Todo ocurrió muy rápido. Después de dos gin-tonics, tres rayas de coca y bastantes gramos de mezcalina estuve seis horas tumbado en el suelo, en la esquina de Pintor Fortuny con Ramblas. Nadie hizo nada por mi. Al menos, eso me dijeron cuando desperté en la ambulancia. Yo no me enteré de nada.
-¡Chico, espabila! ¿No te da vergüenza tirar tu vida por la borda?
De largas rastas y musculosos brazos tatuados con tribales, ese enfermero, negro, empujó la camilla en la que viajaba hacia dentro. Y mientras colocaba una tarjeta suya en mi bajo vientre me dijo:
– Si te apetece dar un tumbo a tu vida, llámame.
En medio del globo le dije que no tenia estudios. Se partió de la risa y me dejó en un box. La presencia de aquel extraño rastafari que se alejaba de mi a ritmo de Bob Marley resonó en mi cabeza durante tres meses y medio.
Desde el primer día que crucé la puerta me acogieron en su seno. A base de credos y caldos de pastilla concentrados fui desintoxicándome. Según ellos, era necesario. Lo que me propusieron a continuación lo hicieron por mi bien. Ellos siempre se preocupaban por el prójimo. Así que tuve que aprenderme todo su programa. Tardé tres meses a razón de ocho horas diarias. ¡Lo había conseguido! La media DIN A4 que ocupaban aquellas palabras escritas en Comic Sans 14 por fin quedaron gravadas en mi cerebro.
Una vez pasado el corte me hicieron un traje a medida y me dieron a elegir entre dos corbatas. Escogí la azul.

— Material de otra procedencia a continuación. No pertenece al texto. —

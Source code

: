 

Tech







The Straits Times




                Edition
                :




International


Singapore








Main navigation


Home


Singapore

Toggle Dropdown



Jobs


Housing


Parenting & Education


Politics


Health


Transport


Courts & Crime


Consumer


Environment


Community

– Ahora ya puedes salir a la calle.
– ¿Pero no me hacéis un psicotécnico ni nada?
– ¡Anda! Tira para fuera.
Me encargaron convencer a la gente. Les prometía el cielo. Si seguían las palabras de los nuestros su existencia tomaría sentido. Pronto, los medios de comunicación se hicieron eco. Pese a la reticencia inicial, me acostumbré a salir en los periódicos. Y, sin darme cuenta, me encontré delante de un micrófono… y sesenta y tres profesionales acreditados.
– ¿Cómo ha llegado usted hasta aquí?
– En una ambulancia.
Se rieron. Y les parecí simpático y cercano.
Todo ocurrió muy rápido. Pasé de consumir a proveer. De una cuenta corriente en números rojos a una caja de seguridad en Suiza. En las Ramblas, a la altura de Pintor Fortuny, unté un cepillo con cola y pegué el cartel. Entre los vítores de la muchedumbre el negro rastafari me sonrió. Acababa de dar el pistoletazo de salida a la campaña electoral.